An Act to amend Public Law 93-435 with respect to the Northern Mariana Islands
- Long title: To amend Public Law 93–435 with respect to the Northern Mariana Islands, providing parity with Guam, the Virgin Islands, and American Samoa.
- Announced in: the 113th United States Congress
- Sponsored by: Del. Gregorio Kilili Camacho Sablan (D, MP-0)
- Number of co-sponsors: 34

Codification
- U.S.C. sections affected: 48 U.S.C. § 1705, 48 U.S.C. § 1706,

Legislative history
- Introduced in the House as H.R. 573 by Rep. Gregorio Sablan (D-CNMI) on February 6, 2013; Committee consideration by United States House Committee on Natural Resources, United States House Natural Resources Subcommittee on Fisheries, Wildlife, Oceans and Insular Affairs;

= An Act to amend Public Law 93-435 with respect to the Northern Mariana Islands =

Bill of the 113th Congress

The bill H.R. 573 (long title: To amend Public Law 93-435 with respect to the Northern Mariana Islands, providing parity with Guam, the Virgin Islands, and American Samoa) is a bill that was introduced into the United States House of Representatives in the 113th United States Congress. The bill would extend the geographic boundaries of the Commonwealth of the Northern Mariana Islands and would allow the United States Military to establish naval defensive sea areas and airspace reservations when necessary for national defense.

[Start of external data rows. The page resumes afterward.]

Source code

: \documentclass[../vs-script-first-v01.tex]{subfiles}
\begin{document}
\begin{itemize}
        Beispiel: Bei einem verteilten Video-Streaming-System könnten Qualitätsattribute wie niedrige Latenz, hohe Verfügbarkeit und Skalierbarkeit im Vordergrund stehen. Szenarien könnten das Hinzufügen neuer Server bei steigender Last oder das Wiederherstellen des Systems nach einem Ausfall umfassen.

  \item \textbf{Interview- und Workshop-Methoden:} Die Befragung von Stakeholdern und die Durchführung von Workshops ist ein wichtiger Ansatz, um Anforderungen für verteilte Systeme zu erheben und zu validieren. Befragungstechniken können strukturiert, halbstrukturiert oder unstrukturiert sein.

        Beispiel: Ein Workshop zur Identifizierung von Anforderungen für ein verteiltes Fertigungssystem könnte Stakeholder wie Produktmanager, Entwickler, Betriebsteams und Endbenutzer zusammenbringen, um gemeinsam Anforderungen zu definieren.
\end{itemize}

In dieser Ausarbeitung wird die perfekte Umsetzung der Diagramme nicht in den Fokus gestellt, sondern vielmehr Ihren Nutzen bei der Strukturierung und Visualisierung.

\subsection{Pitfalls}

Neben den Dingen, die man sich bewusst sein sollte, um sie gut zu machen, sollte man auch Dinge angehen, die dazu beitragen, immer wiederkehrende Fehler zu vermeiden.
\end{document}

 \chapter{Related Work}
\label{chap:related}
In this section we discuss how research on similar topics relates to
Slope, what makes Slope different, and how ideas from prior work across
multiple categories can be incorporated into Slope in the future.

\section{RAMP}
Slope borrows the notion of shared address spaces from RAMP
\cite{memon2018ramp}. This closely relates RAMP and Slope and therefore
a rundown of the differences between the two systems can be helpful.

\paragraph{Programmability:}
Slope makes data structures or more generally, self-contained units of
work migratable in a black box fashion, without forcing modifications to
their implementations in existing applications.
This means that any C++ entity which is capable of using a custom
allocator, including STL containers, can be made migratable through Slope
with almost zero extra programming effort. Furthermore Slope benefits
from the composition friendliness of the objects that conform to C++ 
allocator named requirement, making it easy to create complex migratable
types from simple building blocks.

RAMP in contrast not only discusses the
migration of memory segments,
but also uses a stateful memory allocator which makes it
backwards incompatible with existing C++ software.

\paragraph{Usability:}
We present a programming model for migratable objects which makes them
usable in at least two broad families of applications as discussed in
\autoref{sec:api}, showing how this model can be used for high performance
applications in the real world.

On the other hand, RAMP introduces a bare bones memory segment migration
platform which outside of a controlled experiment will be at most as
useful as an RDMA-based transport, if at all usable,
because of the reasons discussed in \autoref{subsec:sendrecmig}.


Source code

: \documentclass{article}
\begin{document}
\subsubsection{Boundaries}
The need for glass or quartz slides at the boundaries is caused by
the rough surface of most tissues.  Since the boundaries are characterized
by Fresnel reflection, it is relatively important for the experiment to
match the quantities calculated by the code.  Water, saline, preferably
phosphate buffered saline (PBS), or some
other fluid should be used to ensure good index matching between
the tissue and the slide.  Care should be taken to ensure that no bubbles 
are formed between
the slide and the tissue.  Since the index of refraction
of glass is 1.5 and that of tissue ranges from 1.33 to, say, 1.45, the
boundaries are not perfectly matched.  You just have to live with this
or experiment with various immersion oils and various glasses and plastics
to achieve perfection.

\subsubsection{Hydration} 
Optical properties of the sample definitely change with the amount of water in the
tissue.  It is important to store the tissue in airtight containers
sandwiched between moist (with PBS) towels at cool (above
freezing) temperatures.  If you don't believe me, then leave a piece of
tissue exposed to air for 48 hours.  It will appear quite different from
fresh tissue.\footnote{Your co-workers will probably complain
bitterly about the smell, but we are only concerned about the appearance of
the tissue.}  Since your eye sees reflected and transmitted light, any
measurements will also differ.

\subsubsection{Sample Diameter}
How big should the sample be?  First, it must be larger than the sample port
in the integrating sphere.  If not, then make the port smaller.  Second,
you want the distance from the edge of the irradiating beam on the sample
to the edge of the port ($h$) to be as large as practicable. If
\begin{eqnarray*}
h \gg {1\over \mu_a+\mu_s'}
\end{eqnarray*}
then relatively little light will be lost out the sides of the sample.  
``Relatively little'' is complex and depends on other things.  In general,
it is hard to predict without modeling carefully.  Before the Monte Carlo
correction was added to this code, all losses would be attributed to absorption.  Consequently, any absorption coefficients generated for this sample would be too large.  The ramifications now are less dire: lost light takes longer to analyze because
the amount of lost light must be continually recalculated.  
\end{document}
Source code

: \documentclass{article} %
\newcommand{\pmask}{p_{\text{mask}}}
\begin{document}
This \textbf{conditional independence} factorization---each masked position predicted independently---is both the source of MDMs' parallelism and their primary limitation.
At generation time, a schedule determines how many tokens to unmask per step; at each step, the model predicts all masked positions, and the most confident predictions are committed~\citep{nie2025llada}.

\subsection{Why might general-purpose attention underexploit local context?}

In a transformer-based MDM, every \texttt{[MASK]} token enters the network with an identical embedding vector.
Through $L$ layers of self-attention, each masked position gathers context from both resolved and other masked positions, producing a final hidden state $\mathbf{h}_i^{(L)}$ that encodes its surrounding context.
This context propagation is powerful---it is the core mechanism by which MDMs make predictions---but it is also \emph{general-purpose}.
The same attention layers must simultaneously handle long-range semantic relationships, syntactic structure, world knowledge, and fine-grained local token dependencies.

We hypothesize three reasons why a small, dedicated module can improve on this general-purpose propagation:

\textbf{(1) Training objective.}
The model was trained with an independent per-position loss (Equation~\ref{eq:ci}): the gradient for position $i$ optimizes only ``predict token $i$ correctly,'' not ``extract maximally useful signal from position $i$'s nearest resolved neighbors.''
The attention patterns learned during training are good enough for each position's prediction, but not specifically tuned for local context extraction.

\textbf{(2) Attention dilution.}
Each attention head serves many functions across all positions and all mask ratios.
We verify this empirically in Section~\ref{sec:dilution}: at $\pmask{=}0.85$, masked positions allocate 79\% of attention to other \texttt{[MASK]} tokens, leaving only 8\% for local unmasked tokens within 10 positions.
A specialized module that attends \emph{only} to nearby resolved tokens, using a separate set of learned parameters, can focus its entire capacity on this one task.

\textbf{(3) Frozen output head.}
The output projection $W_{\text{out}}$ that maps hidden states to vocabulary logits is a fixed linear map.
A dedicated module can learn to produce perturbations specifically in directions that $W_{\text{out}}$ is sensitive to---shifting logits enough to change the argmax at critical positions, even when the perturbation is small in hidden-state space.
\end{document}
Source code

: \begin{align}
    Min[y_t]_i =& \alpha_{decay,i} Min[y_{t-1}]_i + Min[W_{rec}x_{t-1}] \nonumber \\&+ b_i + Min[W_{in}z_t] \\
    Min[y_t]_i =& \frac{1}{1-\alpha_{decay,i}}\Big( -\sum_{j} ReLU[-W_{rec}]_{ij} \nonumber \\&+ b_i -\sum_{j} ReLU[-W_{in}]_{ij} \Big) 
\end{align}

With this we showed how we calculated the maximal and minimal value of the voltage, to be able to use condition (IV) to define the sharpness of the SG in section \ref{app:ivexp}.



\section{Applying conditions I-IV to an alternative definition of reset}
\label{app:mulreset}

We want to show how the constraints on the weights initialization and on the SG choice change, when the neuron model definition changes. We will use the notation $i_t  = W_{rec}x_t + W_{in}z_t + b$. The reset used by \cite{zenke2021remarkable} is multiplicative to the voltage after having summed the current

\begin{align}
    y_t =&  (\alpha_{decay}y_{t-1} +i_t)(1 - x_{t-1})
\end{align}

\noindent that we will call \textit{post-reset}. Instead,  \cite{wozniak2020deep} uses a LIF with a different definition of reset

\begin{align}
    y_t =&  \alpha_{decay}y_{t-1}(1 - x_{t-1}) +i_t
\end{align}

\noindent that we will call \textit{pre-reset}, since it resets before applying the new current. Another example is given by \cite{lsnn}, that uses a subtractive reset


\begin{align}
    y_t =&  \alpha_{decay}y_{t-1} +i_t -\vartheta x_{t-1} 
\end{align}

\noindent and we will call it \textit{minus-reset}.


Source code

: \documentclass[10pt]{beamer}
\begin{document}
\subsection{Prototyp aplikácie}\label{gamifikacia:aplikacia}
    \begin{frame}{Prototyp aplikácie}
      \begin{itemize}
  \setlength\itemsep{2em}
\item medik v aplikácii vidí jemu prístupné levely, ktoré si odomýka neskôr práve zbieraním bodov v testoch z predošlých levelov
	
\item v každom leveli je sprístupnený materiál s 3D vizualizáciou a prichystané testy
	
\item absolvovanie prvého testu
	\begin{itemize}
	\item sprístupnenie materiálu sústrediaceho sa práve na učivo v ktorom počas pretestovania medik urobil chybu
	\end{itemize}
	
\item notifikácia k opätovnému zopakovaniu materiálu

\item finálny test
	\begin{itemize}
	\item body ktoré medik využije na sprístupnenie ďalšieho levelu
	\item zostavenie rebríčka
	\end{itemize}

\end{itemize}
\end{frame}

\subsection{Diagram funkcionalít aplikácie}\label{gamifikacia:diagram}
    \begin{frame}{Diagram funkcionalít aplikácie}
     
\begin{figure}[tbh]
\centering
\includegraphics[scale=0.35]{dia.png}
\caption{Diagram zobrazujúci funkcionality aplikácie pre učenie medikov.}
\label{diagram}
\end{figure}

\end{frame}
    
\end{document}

==Provisions/Elements of the bill==
This summary is based largely on the summary provided by the Congressional Research Service, a public domain source.

If enacted H.R. 573 would accomplish two main things. First, to the government of the Commonwealth of the Northern Mariana Islands, it would convey submerged lands surrounding such Islands and extending three geographical miles outward from their coastlines. Second, it would include the Northern Mariana Islands among the islands where the President of the United States may establish naval defensive sea areas and airspace reservations when necessary for national defense.

==Procedural history==
H.R. 573 was introduced into the House by Rep. Gregorio Sablan (D-CNMI) on February 6, 2013. It was referred to the United States House Committee on Natural Resources and then to the United States House Natural Resources Subcommittee on Fisheries, Wildlife, Oceans and Insular Affairs.

The House Majority Leader Eric Cantor announced on Friday, May 10, 2013, that H.R. 1580 would be considered the following week.

As of May 14, 2013, the bill had 36 co-sponsors - 33 Democrats and 3 Republicans.